- _WHAT YOU NEED TO DO_: Return the lines below in which the string "scale" occurs.

- _STORED DATA_:
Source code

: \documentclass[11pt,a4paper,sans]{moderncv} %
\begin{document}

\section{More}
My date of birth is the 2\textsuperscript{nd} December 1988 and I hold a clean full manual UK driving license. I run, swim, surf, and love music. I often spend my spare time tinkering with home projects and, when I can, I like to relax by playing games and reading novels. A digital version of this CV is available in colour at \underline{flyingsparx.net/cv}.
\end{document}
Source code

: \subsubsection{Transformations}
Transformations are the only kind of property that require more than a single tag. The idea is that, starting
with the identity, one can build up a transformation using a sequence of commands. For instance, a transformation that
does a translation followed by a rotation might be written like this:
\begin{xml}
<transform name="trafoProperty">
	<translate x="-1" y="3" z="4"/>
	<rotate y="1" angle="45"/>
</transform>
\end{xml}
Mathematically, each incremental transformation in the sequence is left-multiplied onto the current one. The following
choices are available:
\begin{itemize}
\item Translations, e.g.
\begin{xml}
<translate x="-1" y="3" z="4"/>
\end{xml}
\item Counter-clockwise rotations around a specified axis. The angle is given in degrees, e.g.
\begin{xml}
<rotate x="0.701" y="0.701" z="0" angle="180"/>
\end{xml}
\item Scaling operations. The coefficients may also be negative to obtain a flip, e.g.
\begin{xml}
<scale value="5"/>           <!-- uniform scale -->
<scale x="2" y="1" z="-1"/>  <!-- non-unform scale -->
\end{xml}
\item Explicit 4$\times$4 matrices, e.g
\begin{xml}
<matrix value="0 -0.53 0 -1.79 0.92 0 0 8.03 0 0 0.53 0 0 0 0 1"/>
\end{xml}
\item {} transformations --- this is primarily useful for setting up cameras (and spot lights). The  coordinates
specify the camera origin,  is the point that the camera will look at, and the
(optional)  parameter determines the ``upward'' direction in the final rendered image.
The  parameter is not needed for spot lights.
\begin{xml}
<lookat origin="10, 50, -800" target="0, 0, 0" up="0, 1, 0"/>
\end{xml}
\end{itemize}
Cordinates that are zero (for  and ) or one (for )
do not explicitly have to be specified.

- _ANSWER TO THE EXERCISE_:
<scale value="5"/>           <!-- uniform scale -->
<scale x="2" y="1" z="-1"/>  <!-- non-unform scale -->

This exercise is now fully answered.